▶ Task to complete
Go through the entries below. Copy out every line that contains "return".

▶ Records shown

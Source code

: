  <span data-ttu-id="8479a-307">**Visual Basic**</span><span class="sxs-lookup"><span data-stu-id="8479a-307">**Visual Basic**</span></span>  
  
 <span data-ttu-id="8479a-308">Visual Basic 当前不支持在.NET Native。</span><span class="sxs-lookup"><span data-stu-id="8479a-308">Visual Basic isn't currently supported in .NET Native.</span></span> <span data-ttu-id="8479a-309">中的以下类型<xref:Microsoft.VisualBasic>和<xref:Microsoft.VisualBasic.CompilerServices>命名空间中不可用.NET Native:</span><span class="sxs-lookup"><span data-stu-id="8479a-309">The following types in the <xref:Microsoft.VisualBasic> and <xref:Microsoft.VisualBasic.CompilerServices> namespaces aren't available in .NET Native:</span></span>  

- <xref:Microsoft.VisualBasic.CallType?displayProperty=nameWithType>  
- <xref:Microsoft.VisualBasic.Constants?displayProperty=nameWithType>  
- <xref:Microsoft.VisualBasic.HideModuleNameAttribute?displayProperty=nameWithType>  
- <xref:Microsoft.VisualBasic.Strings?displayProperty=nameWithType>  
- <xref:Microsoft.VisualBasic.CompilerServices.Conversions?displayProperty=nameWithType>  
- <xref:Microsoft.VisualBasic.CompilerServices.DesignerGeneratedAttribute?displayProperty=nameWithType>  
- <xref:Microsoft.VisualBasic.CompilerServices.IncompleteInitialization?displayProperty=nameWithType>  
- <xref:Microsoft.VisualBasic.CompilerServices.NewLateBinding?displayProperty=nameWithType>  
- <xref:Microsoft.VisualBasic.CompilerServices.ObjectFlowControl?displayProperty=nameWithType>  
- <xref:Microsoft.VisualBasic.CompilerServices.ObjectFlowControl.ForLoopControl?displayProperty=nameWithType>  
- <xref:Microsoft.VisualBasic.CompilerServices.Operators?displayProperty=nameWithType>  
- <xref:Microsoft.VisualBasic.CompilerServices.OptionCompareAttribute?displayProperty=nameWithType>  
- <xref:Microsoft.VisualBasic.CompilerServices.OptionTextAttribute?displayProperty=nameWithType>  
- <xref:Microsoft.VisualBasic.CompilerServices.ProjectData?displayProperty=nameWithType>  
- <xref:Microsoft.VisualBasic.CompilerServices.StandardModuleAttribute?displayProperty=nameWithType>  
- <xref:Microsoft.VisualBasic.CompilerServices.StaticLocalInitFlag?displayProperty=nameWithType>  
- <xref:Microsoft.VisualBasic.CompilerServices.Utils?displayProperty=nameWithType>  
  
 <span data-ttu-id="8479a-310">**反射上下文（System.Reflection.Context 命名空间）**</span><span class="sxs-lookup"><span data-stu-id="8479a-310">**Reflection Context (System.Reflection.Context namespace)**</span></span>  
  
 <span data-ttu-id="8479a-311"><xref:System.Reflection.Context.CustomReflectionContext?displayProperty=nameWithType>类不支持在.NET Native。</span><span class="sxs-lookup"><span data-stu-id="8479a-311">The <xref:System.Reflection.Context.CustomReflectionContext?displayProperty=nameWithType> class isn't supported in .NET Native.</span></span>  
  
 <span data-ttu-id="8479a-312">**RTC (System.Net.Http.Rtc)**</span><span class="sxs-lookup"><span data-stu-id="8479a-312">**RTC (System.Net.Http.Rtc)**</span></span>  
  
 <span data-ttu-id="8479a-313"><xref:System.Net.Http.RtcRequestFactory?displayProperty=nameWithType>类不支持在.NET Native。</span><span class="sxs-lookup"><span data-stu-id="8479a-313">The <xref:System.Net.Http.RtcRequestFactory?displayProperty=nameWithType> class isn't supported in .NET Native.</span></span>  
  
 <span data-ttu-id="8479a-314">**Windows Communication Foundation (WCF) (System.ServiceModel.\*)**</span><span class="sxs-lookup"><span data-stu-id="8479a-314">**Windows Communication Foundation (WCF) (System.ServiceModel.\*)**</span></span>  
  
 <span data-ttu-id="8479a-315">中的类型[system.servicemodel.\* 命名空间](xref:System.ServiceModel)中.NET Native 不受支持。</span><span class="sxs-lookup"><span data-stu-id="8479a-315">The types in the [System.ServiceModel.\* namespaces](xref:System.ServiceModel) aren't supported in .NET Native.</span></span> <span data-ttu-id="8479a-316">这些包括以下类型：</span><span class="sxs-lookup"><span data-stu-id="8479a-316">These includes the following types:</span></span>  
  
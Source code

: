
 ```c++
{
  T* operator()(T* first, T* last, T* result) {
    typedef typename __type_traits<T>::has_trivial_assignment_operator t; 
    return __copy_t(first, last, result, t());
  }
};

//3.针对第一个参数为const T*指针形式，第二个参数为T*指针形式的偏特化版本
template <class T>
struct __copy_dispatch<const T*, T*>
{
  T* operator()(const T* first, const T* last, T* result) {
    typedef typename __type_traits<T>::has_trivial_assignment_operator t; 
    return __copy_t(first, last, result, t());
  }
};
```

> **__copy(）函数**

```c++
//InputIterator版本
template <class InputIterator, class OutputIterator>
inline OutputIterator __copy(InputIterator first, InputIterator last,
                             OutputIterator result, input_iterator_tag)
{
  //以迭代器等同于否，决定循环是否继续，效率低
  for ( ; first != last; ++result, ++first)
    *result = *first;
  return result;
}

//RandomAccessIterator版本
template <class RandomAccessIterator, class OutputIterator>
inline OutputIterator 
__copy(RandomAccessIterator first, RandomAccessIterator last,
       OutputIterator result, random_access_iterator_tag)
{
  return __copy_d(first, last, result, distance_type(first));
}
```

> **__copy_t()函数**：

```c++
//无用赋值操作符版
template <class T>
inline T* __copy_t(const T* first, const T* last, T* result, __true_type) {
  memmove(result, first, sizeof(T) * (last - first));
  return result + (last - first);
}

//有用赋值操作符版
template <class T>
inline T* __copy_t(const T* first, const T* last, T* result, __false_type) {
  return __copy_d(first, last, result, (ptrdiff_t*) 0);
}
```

▶ Response below
    return __copy_t(first, last, result, t());
    return __copy_t(first, last, result, t());
  return result;
  return __copy_d(first, last, result, distance_type(first));
  return result + (last - first);
  return __copy_d(first, last, result, (ptrdiff_t*) 0);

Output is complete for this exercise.